* **Input data**:
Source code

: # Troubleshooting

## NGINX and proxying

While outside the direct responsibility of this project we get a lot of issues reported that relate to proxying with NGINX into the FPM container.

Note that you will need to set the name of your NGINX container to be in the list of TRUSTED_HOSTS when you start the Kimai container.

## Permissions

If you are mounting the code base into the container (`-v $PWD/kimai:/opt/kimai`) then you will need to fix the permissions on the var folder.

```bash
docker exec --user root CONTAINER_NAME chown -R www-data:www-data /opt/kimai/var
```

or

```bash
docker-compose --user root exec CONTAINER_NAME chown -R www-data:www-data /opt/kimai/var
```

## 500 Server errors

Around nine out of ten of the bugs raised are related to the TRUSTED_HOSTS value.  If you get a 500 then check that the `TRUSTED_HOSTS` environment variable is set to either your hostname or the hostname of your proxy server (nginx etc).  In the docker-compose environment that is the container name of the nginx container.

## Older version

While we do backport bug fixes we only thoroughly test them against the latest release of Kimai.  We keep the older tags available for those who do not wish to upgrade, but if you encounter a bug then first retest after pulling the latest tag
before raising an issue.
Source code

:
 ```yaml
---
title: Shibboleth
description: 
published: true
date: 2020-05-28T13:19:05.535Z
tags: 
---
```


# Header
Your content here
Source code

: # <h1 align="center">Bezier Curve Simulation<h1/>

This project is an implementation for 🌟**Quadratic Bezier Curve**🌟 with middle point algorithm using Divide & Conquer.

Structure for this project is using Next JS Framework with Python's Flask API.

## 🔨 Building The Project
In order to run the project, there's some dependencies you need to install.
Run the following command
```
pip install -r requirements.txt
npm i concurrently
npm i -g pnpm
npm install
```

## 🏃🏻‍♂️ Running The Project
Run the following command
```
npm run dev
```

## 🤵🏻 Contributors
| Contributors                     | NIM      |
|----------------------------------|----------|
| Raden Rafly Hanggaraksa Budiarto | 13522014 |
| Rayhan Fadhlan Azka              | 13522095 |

==

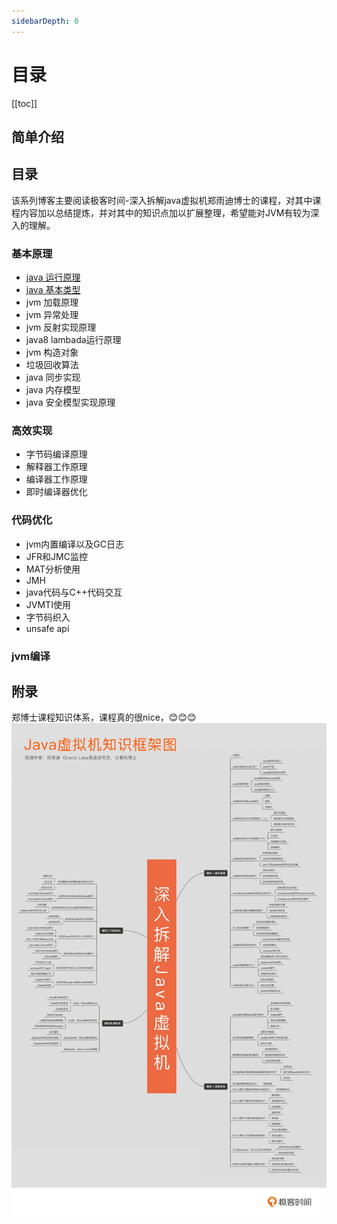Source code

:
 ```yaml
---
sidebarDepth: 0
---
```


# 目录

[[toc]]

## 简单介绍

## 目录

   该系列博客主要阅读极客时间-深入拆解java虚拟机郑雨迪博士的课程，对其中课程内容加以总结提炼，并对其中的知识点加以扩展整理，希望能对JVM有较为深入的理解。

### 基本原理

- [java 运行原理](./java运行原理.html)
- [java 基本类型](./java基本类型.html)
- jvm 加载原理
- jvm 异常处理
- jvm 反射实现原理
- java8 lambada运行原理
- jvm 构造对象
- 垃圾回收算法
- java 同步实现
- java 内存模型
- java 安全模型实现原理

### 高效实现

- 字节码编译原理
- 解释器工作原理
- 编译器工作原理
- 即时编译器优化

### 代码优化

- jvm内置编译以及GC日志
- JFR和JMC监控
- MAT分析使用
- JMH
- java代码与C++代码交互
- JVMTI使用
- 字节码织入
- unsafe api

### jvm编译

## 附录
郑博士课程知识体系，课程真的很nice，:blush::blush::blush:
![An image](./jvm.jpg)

==

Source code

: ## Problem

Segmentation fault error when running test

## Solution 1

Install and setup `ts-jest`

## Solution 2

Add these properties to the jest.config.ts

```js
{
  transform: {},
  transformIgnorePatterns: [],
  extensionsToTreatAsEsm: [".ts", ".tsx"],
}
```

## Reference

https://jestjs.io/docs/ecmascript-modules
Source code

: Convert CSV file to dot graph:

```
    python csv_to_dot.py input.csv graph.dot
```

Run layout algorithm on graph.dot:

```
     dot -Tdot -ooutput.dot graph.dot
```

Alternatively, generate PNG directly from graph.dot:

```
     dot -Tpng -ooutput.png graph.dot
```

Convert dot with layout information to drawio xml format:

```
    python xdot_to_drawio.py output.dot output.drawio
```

* **Work to complete**: Where does the string "algorithm" appear in the records above? Show every line that holds it.

* **Output**:
This project is an implementation for 🌟**Quadratic Bezier Curve**🌟 with middle point algorithm using Divide & Conquer.
Run layout algorithm on graph.dot:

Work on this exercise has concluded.